El doctor H. H. Holmes era un asesino abominablemente sádico y un estafador que en aquellos momentos aguardaba a que le colgaran en Filadelfia. La posibilidad de que pudiera escapar antes de acudir a su cita con el verdugo y que viajara hasta Nueva York para liquidar a mi abuela era, por algún motivo inexplicable, la gran pesadilla de aquella mujer. Me acerqué a la puerta de su dormitorio y estampé un beso en su mejilla, que ella aceptó sin una sonrisa, aunque complacida.

— No seas insolente, John. Es tu cualidad menos atractiva. Y no creas que tus modales encantadores van a conseguir que me sienta menos molesta.— Los golpes en la puerta arreciaron de nuevo, y seguidamente se oyó la voz de un muchacho gritando mi nombre. El fruncimiento de cejas de mi abuela se hizo más profundo—. ¿Quién demonios es ése y qué demonios quiere?

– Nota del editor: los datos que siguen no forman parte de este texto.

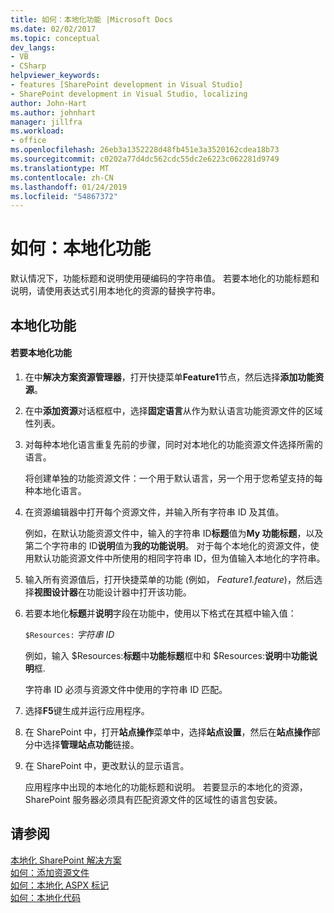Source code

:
 ```yaml
---
title: 如何：本地化功能 |Microsoft Docs
ms.date: 02/02/2017
ms.topic: conceptual
dev_langs:
- VB
- CSharp
helpviewer_keywords:
- features [SharePoint development in Visual Studio]
- SharePoint development in Visual Studio, localizing
author: John-Hart
ms.author: johnhart
manager: jillfra
ms.workload:
- office
ms.openlocfilehash: 26eb3a1352228d48fb451e3a3520162cdea18b73
ms.sourcegitcommit: c0202a77d4dc562cdc55dc2e6223c062281d9749
ms.translationtype: MT
ms.contentlocale: zh-CN
ms.lasthandoff: 01/24/2019
ms.locfileid: "54867372"
---
```

# <a name="how-to-localize-a-feature"></a>如何：本地化功能
  默认情况下，功能标题和说明使用硬编码的字符串值。 若要本地化的功能标题和说明，请使用表达式引用本地化的资源的替换字符串。  
  
## <a name="localize-a-feature"></a>本地化功能  
  
#### <a name="to-localize-a-feature"></a>若要本地化功能  
  
1.  在中**解决方案资源管理器**，打开快捷菜单**Feature1**节点，然后选择**添加功能资源**。  
  
2.  在中**添加资源**对话框框中，选择**固定语言**从作为默认语言功能资源文件的区域性列表。  
  
3.  对每种本地化语言重复先前的步骤，同时对本地化的功能资源文件选择所需的语言。  
  
     将创建单独的功能资源文件：一个用于默认语言，另一个用于您希望支持的每种本地化语言。  
  
4.  在资源编辑器中打开每个资源文件，并输入所有字符串 ID 及其值。  
  
     例如，在默认功能资源文件中，输入的字符串 ID**标题**值为**My 功能标题**，以及第二个字符串的 ID**说明**值为**我的功能说明**。 对于每个本地化的资源文件，使用默认功能资源文件中所使用的相同字符串 ID，但为值输入本地化的字符串。  
  
5.  输入所有资源值后，打开快捷菜单的功能 (例如， *Feature1.feature*)，然后选择**视图设计器**在功能设计器中打开该功能。  
  
6.  若要本地化**标题**并**说明**字段在功能中，使用以下格式在其框中输入值：  
  
     `$Resources:` *字符串 ID*  
  
     例如，输入 $Resources:**标题**中**功能标题**框中和 $Resources:**说明**中**功能说明**框.  
  
     字符串 ID 必须与资源文件中使用的字符串 ID 匹配。  
  
7.  选择**F5**键生成并运行应用程序。  
  
8.  在 SharePoint 中，打开**站点操作**菜单中，选择**站点设置**，然后在**站点操作**部分中选择**管理站点功能**链接。  
  
9. 在 SharePoint 中，更改默认的显示语言。  
  
     应用程序中出现的本地化的功能标题和说明。 若要显示的本地化的资源，SharePoint 服务器必须具有匹配资源文件的区域性的语言包安装。  
  
## <a name="see-also"></a>请参阅
 [本地化 SharePoint 解决方案](../sharepoint/localizing-sharepoint-solutions.md)   
 [如何：添加资源文件](../sharepoint/how-to-add-a-resource-file.md)   
 [如何：本地化 ASPX 标记](../sharepoint/how-to-localize-aspx-markup.md)   
 [如何：本地化代码](../sharepoint/how-to-localize-code.md)  
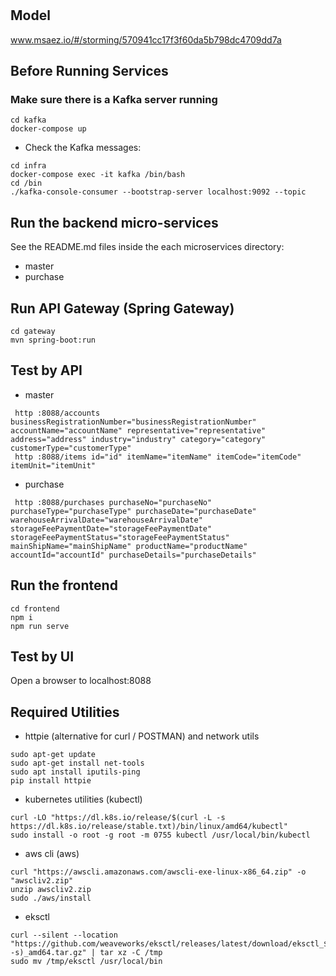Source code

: # 

## Model
www.msaez.io/#/storming/570941cc17f3f60da5b798dc4709dd7a

## Before Running Services
### Make sure there is a Kafka server running
```
cd kafka
docker-compose up
```
- Check the Kafka messages:
```
cd infra
docker-compose exec -it kafka /bin/bash
cd /bin
./kafka-console-consumer --bootstrap-server localhost:9092 --topic
```

## Run the backend micro-services
See the README.md files inside the each microservices directory:

- master
- purchase


## Run API Gateway (Spring Gateway)
```
cd gateway
mvn spring-boot:run
```

## Test by API
- master
```
 http :8088/accounts businessRegistrationNumber="businessRegistrationNumber" accountName="accountName" representative="representative" address="address" industry="industry" category="category" customerType="customerType" 
 http :8088/items id="id" itemName="itemName" itemCode="itemCode" itemUnit="itemUnit" 
```
- purchase
```
 http :8088/purchases purchaseNo="purchaseNo" purchaseType="purchaseType" purchaseDate="purchaseDate" warehouseArrivalDate="warehouseArrivalDate" storageFeePaymentDate="storageFeePaymentDate" storageFeePaymentStatus="storageFeePaymentStatus" mainShipName="mainShipName" productName="productName" accountId="accountId" purchaseDetails="purchaseDetails" 
```


## Run the frontend
```
cd frontend
npm i
npm run serve
```

## Test by UI
Open a browser to localhost:8088

## Required Utilities

- httpie (alternative for curl / POSTMAN) and network utils
```
sudo apt-get update
sudo apt-get install net-tools
sudo apt install iputils-ping
pip install httpie
```

- kubernetes utilities (kubectl)
```
curl -LO "https://dl.k8s.io/release/$(curl -L -s https://dl.k8s.io/release/stable.txt)/bin/linux/amd64/kubectl"
sudo install -o root -g root -m 0755 kubectl /usr/local/bin/kubectl
```

- aws cli (aws)
```
curl "https://awscli.amazonaws.com/awscli-exe-linux-x86_64.zip" -o "awscliv2.zip"
unzip awscliv2.zip
sudo ./aws/install
```

- eksctl 
```
curl --silent --location "https://github.com/weaveworks/eksctl/releases/latest/download/eksctl_$(uname -s)_amd64.tar.gz" | tar xz -C /tmp
sudo mv /tmp/eksctl /usr/local/bin
```


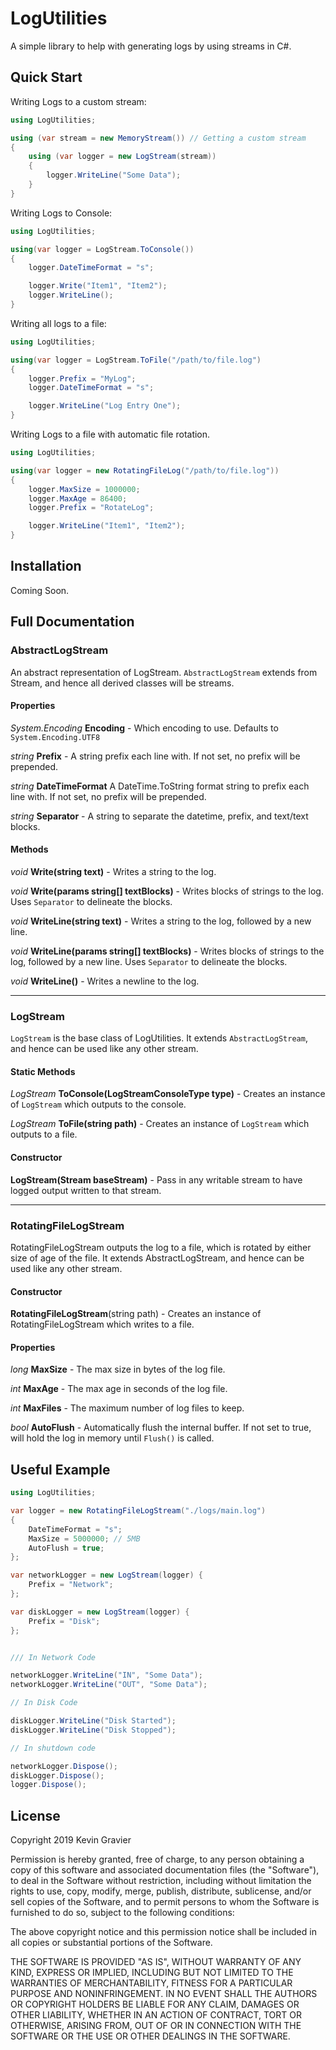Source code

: LogUtilities
============

A simple library to help with generating logs by using streams in C#.

## Quick Start

Writing Logs to a custom stream:

```csharp
using LogUtilities;

using (var stream = new MemoryStream()) // Getting a custom stream
{ 
	using (var logger = new LogStream(stream))
	{
		logger.WriteLine("Some Data");
	}
}
```

Writing Logs to Console:

```csharp
using LogUtilities;

using(var logger = LogStream.ToConsole())
{
	logger.DateTimeFormat = "s";

	logger.Write("Item1", "Item2");
	logger.WriteLine();
}
```

Writing all logs to a file:

```csharp
using LogUtilities;

using(var logger = LogStream.ToFile("/path/to/file.log")
{
	logger.Prefix = "MyLog";
	logger.DateTimeFormat = "s";

	logger.WriteLine("Log Entry One");
}
```

Writing Logs to a file with automatic file rotation.

```csharp
using LogUtilities;

using(var logger = new RotatingFileLog("/path/to/file.log"))
{
	logger.MaxSize = 1000000;
	logger.MaxAge = 86400;
	logger.Prefix = "RotateLog";

	logger.WriteLine("Item1", "Item2");
}
```

## Installation

Coming Soon.

## Full Documentation

### AbstractLogStream

An abstract representation of LogStream. `AbstractLogStream` extends from Stream, and hence all
derived classes will be streams.

#### Properties

*System.Encoding* **Encoding** - Which encoding to use. Defaults to `System.Encoding.UTF8`

*string* **Prefix** - A string prefix each line with. If not set, no prefix will be prepended.

*string* **DateTimeFormat** A DateTime.ToString format string to prefix each line with. If not set, no prefix will be prepended.

*string* **Separator** - A string to separate the datetime, prefix, and text/text blocks.

#### Methods

*void* **Write(string text)** - Writes a string to the log.

*void* **Write(params string[] textBlocks)** - Writes blocks of strings to the log. Uses `Separator` to delineate the blocks.

*void* **WriteLine(string text)** - Writes a string to the log, followed by a new line.

*void* **WriteLine(params string[] textBlocks)** - Writes blocks of strings to the log, followed by a new line. Uses `Separator` to delineate the blocks.

*void* **WriteLine()** - Writes a newline to the log.

----

### LogStream

`LogStream` is the base class of LogUtilities. It extends `AbstractLogStream`, and hence can be used like any other stream.

#### Static Methods

*LogStream* **ToConsole(LogStreamConsoleType type)** - Creates an instance of `LogStream` which outputs to the console.

*LogStream* **ToFile(string path)** - Creates an instance of `LogStream` which outputs to a file.

#### Constructor

**LogStream(Stream baseStream)** - Pass in any writable stream to have logged output written to that stream.

----

### RotatingFileLogStream

RotatingFileLogStream outputs the log to a file, which is rotated by either size of age of the file. It extends AbstractLogStream, 
and hence can be used like any other stream.

#### Constructor

**RotatingFileLogStream**(string path) - Creates an instance of RotatingFileLogStream which writes to a file.

#### Properties

*long* **MaxSize** - The max size in bytes of the log file.

*int* **MaxAge** - The max age in seconds of the log file.

*int* **MaxFiles** - The maximum number of log files to keep.

*bool* **AutoFlush** - Automatically flush the internal buffer. If not set to true, will hold the log in memory until `Flush()` is called.

## Useful Example

```csharp
using LogUtilities;

var logger = new RotatingFileLogStream("./logs/main.log")
{
	DateTimeFormat = "s";
	MaxSize = 5000000; // 5MB
	AutoFlush = true;
};

var networkLogger = new LogStream(logger) {
	Prefix = "Network";
};

var diskLogger = new LogStream(logger) {
	Prefix = "Disk";
};


/// In Network Code

networkLogger.WriteLine("IN", "Some Data");
networkLogger.WriteLine("OUT", "Some Data");

// In Disk Code

diskLogger.WriteLine("Disk Started");
diskLogger.WriteLine("Disk Stopped");

// In shutdown code

networkLogger.Dispose();
diskLogger.Dispose();
logger.Dispose();
```

## License

Copyright 2019 Kevin Gravier

Permission is hereby granted, free of charge, to any person obtaining a copy of this software and associated documentation files (the "Software"), to deal in the Software without restriction, including without limitation the rights to use, copy, modify, merge, publish, distribute, sublicense, and/or sell copies of the Software, and to permit persons to whom the Software is furnished to do so, subject to the following conditions:

The above copyright notice and this permission notice shall be included in all copies or substantial portions of the Software.

THE SOFTWARE IS PROVIDED "AS IS", WITHOUT WARRANTY OF ANY KIND, EXPRESS OR IMPLIED, INCLUDING BUT NOT LIMITED TO THE WARRANTIES OF MERCHANTABILITY, FITNESS FOR A PARTICULAR PURPOSE AND NONINFRINGEMENT. IN NO EVENT SHALL THE AUTHORS OR COPYRIGHT HOLDERS BE LIABLE FOR ANY CLAIM, DAMAGES OR OTHER LIABILITY, WHETHER IN AN ACTION OF CONTRACT, TORT OR OTHERWISE, ARISING FROM, OUT OF OR IN CONNECTION WITH THE SOFTWARE OR THE USE OR OTHER DEALINGS IN THE SOFTWARE.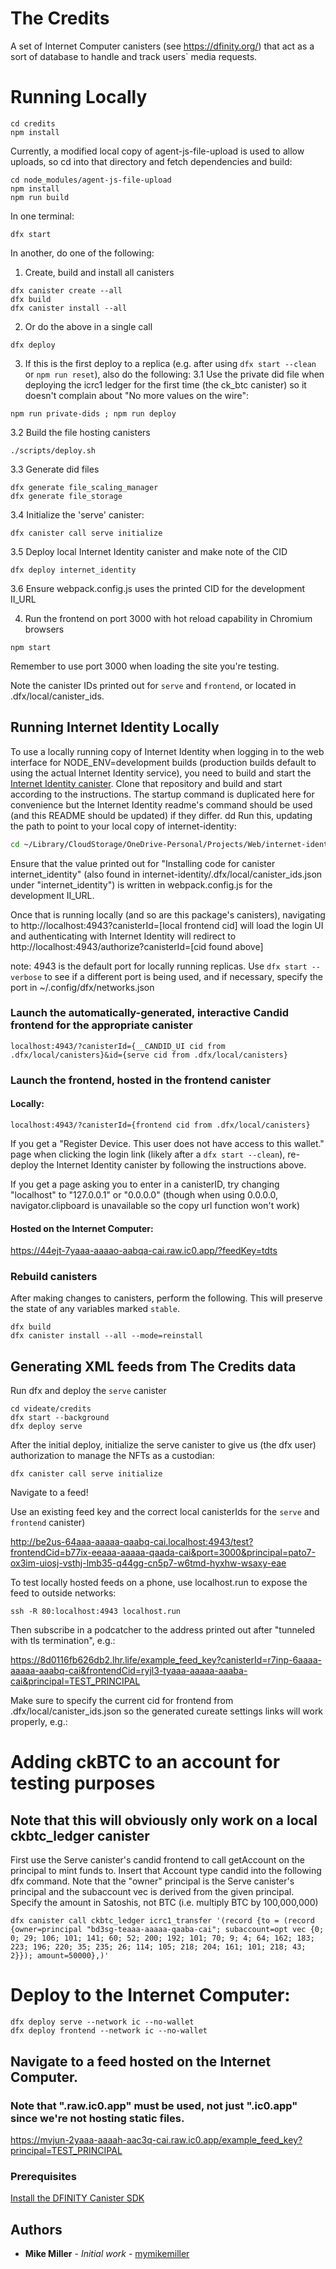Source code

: # The Credits

A set of Internet Computer canisters (see https://dfinity.org/) that act as a
sort of database to handle and track users` media requests.

# Running Locally
```
cd credits
npm install
```
Currently, a modified local copy of agent-js-file-upload is used to allow uploads, so cd into that directory and fetch dependencies and build:
```
cd node_modules/agent-js-file-upload
npm install
npm run build
```
In one terminal:
```
dfx start
```
In another, do one of the following:

1. Create, build and install all canisters
```
dfx canister create --all
dfx build
dfx canister install --all
```
2. Or do the above in a single call
```
dfx deploy
```
3. If this is the first deploy to a replica (e.g. after using `dfx start
   --clean` or `npm run reset`), also do the following:
3.1 Use the private did file when deploying the icrc1 ledger for the first time
(the ck_btc canister) so it doesn't complain about "No more values on the
wire":
```
npm run private-dids ; npm run deploy
```
3.2 Build the file hosting canisters
```
./scripts/deploy.sh
```
3.3 Generate did files
```
dfx generate file_scaling_manager
dfx generate file_storage
```
3.4 Initialize the 'serve' canister:
```
dfx canister call serve initialize
```
3.5 Deploy local Internet Identity canister and make note of the CID
```
dfx deploy internet_identity
```
3.6 Ensure webpack.config.js uses the printed CID for the development II_URL

4. Run the frontend on port 3000 with hot reload capability in Chromium browsers
```
npm start
```

Remember to use port 3000 when loading the site you're testing.

Note the canister IDs printed out for `serve` and `frontend`, or located in .dfx/local/canister_ids.

## Running Internet Identity Locally

To use a locally running copy of Internet Identity when logging in to the web
interface for NODE_ENV=development builds (production builds default to using
the actual Internet Identity service), you need to build and start the
[Internet Identity canister](https://github.com/dfinity/internet-identity).
Clone that repository and build and start according to the instructions. The
startup command is duplicated here for convenience but the Internet Identity
readme's command should be used (and this README should be updated) if they differ.
dd
Run this, updating the path to point to your local copy of internet-identity:

```bash
cd ~/Library/CloudStorage/OneDrive-Personal/Projects/Web/internet-identity/; rm -rf .dfx; II_FETCH_ROOT_KEY=1 dfx deploy --no-wallet --argument '(null)'
```

Ensure that the value printed out for "Installing code for canister
internet_identity" (also found in
internet-identity/.dfx/local/canister_ids.json under "internet_identity") is
written in webpack.config.js for the development II_URL.

Once that is running locally (and so are this package's canisters), navigating
to http://localhost:4943?canisterId=[local frontend cid] will load
the login UI and authenticating with Internet Identity will redirect to
http://localhost:4943/authorize?canisterId=[cid found above]

note: 4943 is the default port for locally running replicas. Use `dfx start
--verbose` to see if a different port is being used, and if necessary, specify
the port in ~/.config/dfx/networks.json

### Launch the automatically-generated, interactive Candid frontend for the appropriate canister

`localhost:4943/?canisterId={__CANDID_UI cid from .dfx/local/canisters}&id={serve cid from .dfx/local/canisters}`

### Launch the frontend, hosted in the frontend canister

#### Locally:

`localhost:4943/?canisterId={frontend cid from .dfx/local/canisters}`

If you get a "Register Device. This user does not have access to this wallet."
page when clicking the login link (likely after a `dfx start --clean`),
re-deploy the Internet Identity canister by following the instructions above.

If you get a page asking you to enter in a canisterID, try changing "localhost"
to "127.0.0.1" or "0.0.0.0" (though when using 0.0.0.0, navigator.clipboard is
unavailable so the copy url function won't work)

#### Hosted on the Internet Computer:

https://44ejt-7yaaa-aaaao-aabqa-cai.raw.ic0.app/?feedKey=tdts

### Rebuild canisters

After making changes to canisters, perform the following. This will preserve the state of any variables marked `stable`.

```
dfx build
dfx canister install --all --mode=reinstall
```

## Generating XML feeds from The Credits data

Run dfx and deploy the `serve` canister

```
cd videate/credits
dfx start --background
dfx deploy serve
```

After the initial deploy, initialize the serve canister to give us (the dfx
user) authorization to manage the NFTs as a custodian:

```
dfx canister call serve initialize
```

Navigate to a feed!

Use an existing feed key and the correct local canisterIds for the `serve` and
`frontend` canister)

http://be2us-64aaa-aaaaa-qaabq-cai.localhost:4943/test?frontendCid=b77ix-eeaaa-aaaaa-qaada-cai&port=3000&principal=pato7-ox3im-uiosj-vsthj-lmb35-q44gg-cn5p7-w6tmd-hyxhw-wsaxy-eae

To test locally hosted feeds on a phone, use localhost.run to expose the feed
to outside networks:

```
ssh -R 80:localhost:4943 localhost.run
```

Then subscribe in a podcatcher to the address printed out after "tunneled with
tls termination", e.g.:

https://8d0116fb626db2.lhr.life/example_feed_key?canisterId=r7inp-6aaaa-aaaaa-aaabq-cai&frontendCid=ryjl3-tyaaa-aaaaa-aaaba-cai&principal=TEST_PRINCIPAL

Make sure to specify the current cid for frontend from
.dfx/local/canister_ids.json so the generated cureate settings links will work
properly, e.g.:

# Adding ckBTC to an account for testing purposes
## Note that this will obviously only work on a local ckbtc_ledger canister

First use the Serve canister's candid frontend to call getAccount on the
principal to mint funds to. Insert that Account type candid into the following
dfx command. Note that the "owner" principal is the Serve canister's principal
and the subaccount vec is derived from the given principal. Specify the amount
in Satoshis, not BTC (i.e. multiply BTC by 100,000,000)

```
dfx canister call ckbtc_ledger icrc1_transfer '(record {to = (record {owner=principal "bd3sg-teaaa-aaaaa-qaaba-cai"; subaccount=opt vec {0; 0; 29; 106; 101; 141; 60; 52; 200; 192; 101; 70; 9; 4; 64; 162; 183; 223; 196; 220; 35; 235; 26; 114; 105; 218; 204; 161; 101; 218; 43; 2}}); amount=50000},)'
```

# Deploy to the Internet Computer:
```
dfx deploy serve --network ic --no-wallet
dfx deploy frontend --network ic --no-wallet
```
## Navigate to a feed hosted on the Internet Computer. 
### Note that ".raw.ic0.app" must be used, not just ".ic0.app" since we're not hosting static files.

https://mvjun-2yaaa-aaaah-aac3q-cai.raw.ic0.app/example_feed_key?principal=TEST_PRINCIPAL

### Prerequisites

[Install the DFINITY Canister SDK](https://sdk.dfinity.org/docs/quickstart/quickstart.html#download-and-install)

## Authors

* **Mike Miller** - *Initial work* - [mymikemiller](https://github.com/mymikemiller)
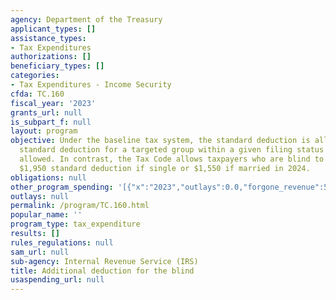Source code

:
 ```yaml
---
agency: Department of the Treasury
applicant_types: []
assistance_types:
- Tax Expenditures
authorizations: []
beneficiary_types: []
categories:
- Tax Expenditures - Income Security
cfda: TC.160
fiscal_year: '2023'
grants_url: null
is_subpart_f: null
layout: program
objective: Under the baseline tax system, the standard deduction is allowed. An additional
  standard deduction for a targeted group within a given filing status would not be
  allowed. In contrast, the Tax Code allows taxpayers who are blind to claim an additional
  $1,950 standard deduction if single or $1,550 if married in 2024.
obligations: null
other_program_spending: '[{"x":"2023","outlays":0.0,"forgone_revenue":50000000.0},{"x":"2024","outlays":0.0,"forgone_revenue":50000000.0},{"x":"2025","outlays":0.0,"forgone_revenue":60000000.0}]'
outlays: null
permalink: /program/TC.160.html
popular_name: ''
program_type: tax_expenditure
results: []
rules_regulations: null
sam_url: null
sub-agency: Internal Revenue Service (IRS)
title: Additional deduction for the blind
usaspending_url: null
---
```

— Creo que es el chico de la oficina— dije, manteniendo la mentira, pero impaciente por conocer la identidad del muchacho que con tanta furia se ensañaba con la puerta.

— ¿De la oficina?— inquirió mi abuela, sin creer una sola palabra—. Muy bien, pues ve a abrir.

Proseguí veloz aunque con cuidado hasta el final de la escalera, donde me di cuenta de que en realidad conocía la voz que me había estado llamando, aunque no podía identificarla con precisión. Tampoco me tranquilizaba el hecho de que fuera la voz de un muchacho, pues los ladrones y asesinos más feroces que me había encontrado en el Nueva York de 1896 eran simples mozalbetes.

— ¡Señor Moore!— volvió a suplicar el muchacho, añadiendo a su llamada varias saludables patadas a la puerta—. ¡Tengo que hablar con el señor John Schuyler Moore!

Me detuve en medio del suelo de mármol blanco y negro del vestíbulo,

— ¿Quién le busca?— inquirí, apoyando una mano en el pomo de la puerta.

— ¡Soy yo, señor! ¡Stevie, señor!

Respiré con un leve suspiro de alivio y abrí la pesada puerta de madera. Fuera, de pie bajo la tenue luz de la lámpara de gas que colgaba del techo— la única de la casa que mi abuela se había negado a cambiar por una bombilla eléctrica—, estaba Stevie Taggert, El Steveporra, como se le conocía. En sus primeros once años, Stevie había llegado a ser el azote de quince comisarías de policía, pero luego se había reformado y ahora era el cochero y chico de los recados de mi amigo el eminente médico y alienista doctor Laszlo Kreizler. Stevie estaba apoyado en una de las blancas columnas de delante de la puerta y trataba de recuperar el aliento. Era evidente que algo había aterrorizado al muchacho.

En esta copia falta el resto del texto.